Stored data:
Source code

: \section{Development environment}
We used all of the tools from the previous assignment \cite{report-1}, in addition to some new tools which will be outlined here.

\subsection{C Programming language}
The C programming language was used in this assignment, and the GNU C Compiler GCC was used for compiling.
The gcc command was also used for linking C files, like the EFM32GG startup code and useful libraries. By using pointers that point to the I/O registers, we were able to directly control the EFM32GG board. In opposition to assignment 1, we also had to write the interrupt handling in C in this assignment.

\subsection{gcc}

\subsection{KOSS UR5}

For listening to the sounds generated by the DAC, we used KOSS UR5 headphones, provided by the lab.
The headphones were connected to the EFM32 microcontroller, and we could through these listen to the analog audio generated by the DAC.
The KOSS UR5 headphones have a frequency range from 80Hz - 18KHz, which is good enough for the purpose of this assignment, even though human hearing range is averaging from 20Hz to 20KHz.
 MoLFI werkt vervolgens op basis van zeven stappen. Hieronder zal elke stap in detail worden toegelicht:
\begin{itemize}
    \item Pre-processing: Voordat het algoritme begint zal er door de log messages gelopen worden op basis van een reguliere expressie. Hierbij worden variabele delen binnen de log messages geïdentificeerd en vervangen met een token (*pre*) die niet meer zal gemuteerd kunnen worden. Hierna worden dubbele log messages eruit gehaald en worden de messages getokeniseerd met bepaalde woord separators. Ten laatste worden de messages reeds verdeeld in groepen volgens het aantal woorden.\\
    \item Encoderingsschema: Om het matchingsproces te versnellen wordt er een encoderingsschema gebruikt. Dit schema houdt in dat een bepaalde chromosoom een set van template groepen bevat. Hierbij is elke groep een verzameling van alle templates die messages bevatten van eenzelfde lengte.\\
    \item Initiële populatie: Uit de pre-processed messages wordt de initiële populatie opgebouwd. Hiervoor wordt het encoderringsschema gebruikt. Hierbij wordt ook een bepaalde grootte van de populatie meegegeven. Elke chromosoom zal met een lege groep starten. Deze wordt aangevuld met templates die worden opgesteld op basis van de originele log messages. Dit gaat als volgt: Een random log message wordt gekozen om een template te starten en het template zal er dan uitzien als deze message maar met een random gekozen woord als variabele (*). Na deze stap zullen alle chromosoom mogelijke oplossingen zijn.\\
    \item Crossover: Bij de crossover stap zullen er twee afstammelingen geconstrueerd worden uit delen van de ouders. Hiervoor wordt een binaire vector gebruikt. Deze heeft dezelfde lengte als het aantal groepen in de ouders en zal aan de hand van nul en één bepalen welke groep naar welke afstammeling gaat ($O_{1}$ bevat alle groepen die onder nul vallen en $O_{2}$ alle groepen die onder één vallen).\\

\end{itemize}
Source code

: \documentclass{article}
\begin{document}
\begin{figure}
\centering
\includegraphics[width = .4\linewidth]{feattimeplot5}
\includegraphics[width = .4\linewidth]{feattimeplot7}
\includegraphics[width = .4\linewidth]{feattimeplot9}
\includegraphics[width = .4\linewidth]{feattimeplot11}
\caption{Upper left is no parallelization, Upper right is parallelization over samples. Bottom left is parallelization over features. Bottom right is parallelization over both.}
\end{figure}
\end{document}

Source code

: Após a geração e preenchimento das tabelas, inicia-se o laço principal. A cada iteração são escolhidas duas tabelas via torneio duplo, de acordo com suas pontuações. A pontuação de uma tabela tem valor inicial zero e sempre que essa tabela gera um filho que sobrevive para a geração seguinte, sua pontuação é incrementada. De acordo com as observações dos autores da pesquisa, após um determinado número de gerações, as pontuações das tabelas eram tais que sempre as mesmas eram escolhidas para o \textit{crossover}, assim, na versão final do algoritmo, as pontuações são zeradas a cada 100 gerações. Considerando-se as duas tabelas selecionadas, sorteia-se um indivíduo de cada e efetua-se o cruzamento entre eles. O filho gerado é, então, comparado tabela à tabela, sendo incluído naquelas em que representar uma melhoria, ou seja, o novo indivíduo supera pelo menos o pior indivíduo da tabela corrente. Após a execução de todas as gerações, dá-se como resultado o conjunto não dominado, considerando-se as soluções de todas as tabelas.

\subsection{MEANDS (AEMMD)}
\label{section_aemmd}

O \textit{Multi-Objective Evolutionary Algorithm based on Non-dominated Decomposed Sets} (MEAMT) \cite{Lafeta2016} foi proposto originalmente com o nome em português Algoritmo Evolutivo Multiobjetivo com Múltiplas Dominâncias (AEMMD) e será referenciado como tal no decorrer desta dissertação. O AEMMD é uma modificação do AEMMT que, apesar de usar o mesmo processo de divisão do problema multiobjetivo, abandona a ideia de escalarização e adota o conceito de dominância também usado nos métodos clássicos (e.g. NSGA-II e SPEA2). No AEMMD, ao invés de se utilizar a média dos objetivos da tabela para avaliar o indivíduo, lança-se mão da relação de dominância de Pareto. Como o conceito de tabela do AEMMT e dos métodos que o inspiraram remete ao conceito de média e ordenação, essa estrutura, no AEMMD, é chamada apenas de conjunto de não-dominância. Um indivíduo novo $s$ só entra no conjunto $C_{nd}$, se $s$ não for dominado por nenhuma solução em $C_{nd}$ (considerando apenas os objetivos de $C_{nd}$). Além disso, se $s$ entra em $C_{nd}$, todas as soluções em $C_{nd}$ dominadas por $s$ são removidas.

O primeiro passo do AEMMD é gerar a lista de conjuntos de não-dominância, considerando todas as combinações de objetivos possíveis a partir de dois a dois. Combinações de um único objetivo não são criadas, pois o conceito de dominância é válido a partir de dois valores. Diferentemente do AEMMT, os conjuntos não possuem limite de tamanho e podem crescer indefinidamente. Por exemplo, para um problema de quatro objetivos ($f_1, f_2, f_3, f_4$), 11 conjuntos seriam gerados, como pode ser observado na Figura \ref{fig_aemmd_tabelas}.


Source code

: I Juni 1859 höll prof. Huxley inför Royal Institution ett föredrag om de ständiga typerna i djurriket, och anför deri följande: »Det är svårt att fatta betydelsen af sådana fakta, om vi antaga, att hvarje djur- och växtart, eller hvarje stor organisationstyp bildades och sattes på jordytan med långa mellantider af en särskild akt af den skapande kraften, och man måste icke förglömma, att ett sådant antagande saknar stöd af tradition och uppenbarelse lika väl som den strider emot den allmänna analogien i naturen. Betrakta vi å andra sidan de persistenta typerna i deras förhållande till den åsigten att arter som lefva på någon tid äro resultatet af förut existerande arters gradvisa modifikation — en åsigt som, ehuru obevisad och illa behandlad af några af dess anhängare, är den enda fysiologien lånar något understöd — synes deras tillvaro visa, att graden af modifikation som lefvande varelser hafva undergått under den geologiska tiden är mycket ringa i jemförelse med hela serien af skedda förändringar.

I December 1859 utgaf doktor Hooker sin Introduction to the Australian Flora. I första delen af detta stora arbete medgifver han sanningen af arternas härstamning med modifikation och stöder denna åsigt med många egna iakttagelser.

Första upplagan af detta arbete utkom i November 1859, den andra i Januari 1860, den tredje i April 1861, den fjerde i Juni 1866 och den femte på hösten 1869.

__Task objective__
Output the records above in their entirety, exactly.

__Task result__
Source code

: \section{Development environment}
We used all of the tools from the previous assignment \cite{report-1}, in addition to some new tools which will be outlined here.

\subsection{C Programming language}
The C programming language was used in this assignment, and the GNU C Compiler GCC was used for compiling.
The gcc command was also used for linking C files, like the EFM32GG startup code and useful libraries. By using pointers that point to the I/O registers, we were able to directly control the EFM32GG board. In opposition to assignment 1, we also had to write the interrupt handling in C in this assignment.

\subsection{gcc}

\subsection{KOSS UR5}

For listening to the sounds generated by the DAC, we used KOSS UR5 headphones, provided by the lab.
The headphones were connected to the EFM32 microcontroller, and we could through these listen to the analog audio generated by the DAC.
The KOSS UR5 headphones have a frequency range from 80Hz - 18KHz, which is good enough for the purpose of this assignment, even though human hearing range is averaging from 20Hz to 20KHz.
 MoLFI werkt vervolgens op basis van zeven stappen. Hieronder zal elke stap in detail worden toegelicht:
\begin{itemize}
    \item Pre-processing: Voordat het algoritme begint zal er door de log messages gelopen worden op basis van een reguliere expressie. Hierbij worden variabele delen binnen de log messages geïdentificeerd en vervangen met een token (*pre*) die niet meer zal gemuteerd kunnen worden. Hierna worden dubbele log messages eruit gehaald en worden de messages getokeniseerd met bepaalde woord separators. Ten laatste worden de messages reeds verdeeld in groepen volgens het aantal woorden.\\
    \item Encoderingsschema: Om het matchingsproces te versnellen wordt er een encoderingsschema gebruikt. Dit schema houdt in dat een bepaalde chromosoom een set van template groepen bevat. Hierbij is elke groep een verzameling van alle templates die messages bevatten van eenzelfde lengte.\\
    \item Initiële populatie: Uit de pre-processed messages wordt de initiële populatie opgebouwd. Hiervoor wordt het encoderringsschema gebruikt. Hierbij wordt ook een bepaalde grootte van de populatie meegegeven. Elke chromosoom zal met een lege groep starten. Deze wordt aangevuld met templates die worden opgesteld op basis van de originele log messages. Dit gaat als volgt: Een random log message wordt gekozen om een template te starten en het template zal er dan uitzien als deze message maar met een random gekozen woord als variabele (*). Na deze stap zullen alle chromosoom mogelijke oplossingen zijn.\\
    \item Crossover: Bij de crossover stap zullen er twee afstammelingen geconstrueerd worden uit delen van de ouders. Hiervoor wordt een binaire vector gebruikt. Deze heeft dezelfde lengte als het aantal groepen in de ouders en zal aan de hand van nul en één bepalen welke groep naar welke afstammeling gaat ($O_{1}$ bevat alle groepen die onder nul vallen en $O_{2}$ alle groepen die onder één vallen).\\

\end{itemize}
Source code

: \documentclass{article}
\begin{document}
\begin{figure}
\centering
\includegraphics[width = .4\linewidth]{feattimeplot5}
\includegraphics[width = .4\linewidth]{feattimeplot7}
\includegraphics[width = .4\linewidth]{feattimeplot9}
\includegraphics[width = .4\linewidth]{feattimeplot11}
\caption{Upper left is no parallelization, Upper right is parallelization over samples. Bottom left is parallelization over features. Bottom right is parallelization over both.}
\end{figure}
\end{document}

Source code

: Após a geração e preenchimento das tabelas, inicia-se o laço principal. A cada iteração são escolhidas duas tabelas via torneio duplo, de acordo com suas pontuações. A pontuação de uma tabela tem valor inicial zero e sempre que essa tabela gera um filho que sobrevive para a geração seguinte, sua pontuação é incrementada. De acordo com as observações dos autores da pesquisa, após um determinado número de gerações, as pontuações das tabelas eram tais que sempre as mesmas eram escolhidas para o \textit{crossover}, assim, na versão final do algoritmo, as pontuações são zeradas a cada 100 gerações. Considerando-se as duas tabelas selecionadas, sorteia-se um indivíduo de cada e efetua-se o cruzamento entre eles. O filho gerado é, então, comparado tabela à tabela, sendo incluído naquelas em que representar uma melhoria, ou seja, o novo indivíduo supera pelo menos o pior indivíduo da tabela corrente. Após a execução de todas as gerações, dá-se como resultado o conjunto não dominado, considerando-se as soluções de todas as tabelas.

\subsection{MEANDS (AEMMD)}
\label{section_aemmd}

O \textit{Multi-Objective Evolutionary Algorithm based on Non-dominated Decomposed Sets} (MEAMT) \cite{Lafeta2016} foi proposto originalmente com o nome em português Algoritmo Evolutivo Multiobjetivo com Múltiplas Dominâncias (AEMMD) e será referenciado como tal no decorrer desta dissertação. O AEMMD é uma modificação do AEMMT que, apesar de usar o mesmo processo de divisão do problema multiobjetivo, abandona a ideia de escalarização e adota o conceito de dominância também usado nos métodos clássicos (e.g. NSGA-II e SPEA2). No AEMMD, ao invés de se utilizar a média dos objetivos da tabela para avaliar o indivíduo, lança-se mão da relação de dominância de Pareto. Como o conceito de tabela do AEMMT e dos métodos que o inspiraram remete ao conceito de média e ordenação, essa estrutura, no AEMMD, é chamada apenas de conjunto de não-dominância. Um indivíduo novo $s$ só entra no conjunto $C_{nd}$, se $s$ não for dominado por nenhuma solução em $C_{nd}$ (considerando apenas os objetivos de $C_{nd}$). Além disso, se $s$ entra em $C_{nd}$, todas as soluções em $C_{nd}$ dominadas por $s$ são removidas.

O primeiro passo do AEMMD é gerar a lista de conjuntos de não-dominância, considerando todas as combinações de objetivos possíveis a partir de dois a dois. Combinações de um único objetivo não são criadas, pois o conceito de dominância é válido a partir de dois valores. Diferentemente do AEMMT, os conjuntos não possuem limite de tamanho e podem crescer indefinidamente. Por exemplo, para um problema de quatro objetivos ($f_1, f_2, f_3, f_4$), 11 conjuntos seriam gerados, como pode ser observado na Figura \ref{fig_aemmd_tabelas}.


Source code

: I Juni 1859 höll prof. Huxley inför Royal Institution ett föredrag om de ständiga typerna i djurriket, och anför deri följande: »Det är svårt att fatta betydelsen af sådana fakta, om vi antaga, att hvarje djur- och växtart, eller hvarje stor organisationstyp bildades och sattes på jordytan med långa mellantider af en särskild akt af den skapande kraften, och man måste icke förglömma, att ett sådant antagande saknar stöd af tradition och uppenbarelse lika väl som den strider emot den allmänna analogien i naturen. Betrakta vi å andra sidan de persistenta typerna i deras förhållande till den åsigten att arter som lefva på någon tid äro resultatet af förut existerande arters gradvisa modifikation — en åsigt som, ehuru obevisad och illa behandlad af några af dess anhängare, är den enda fysiologien lånar något understöd — synes deras tillvaro visa, att graden af modifikation som lefvande varelser hafva undergått under den geologiska tiden är mycket ringa i jemförelse med hela serien af skedda förändringar.

I December 1859 utgaf doktor Hooker sin Introduction to the Australian Flora. I första delen af detta stora arbete medgifver han sanningen af arternas härstamning med modifikation och stöder denna åsigt med många egna iakttagelser.

Första upplagan af detta arbete utkom i November 1859, den andra i Januari 1860, den tredje i April 1861, den fjerde i Juni 1866 och den femte på hösten 1869.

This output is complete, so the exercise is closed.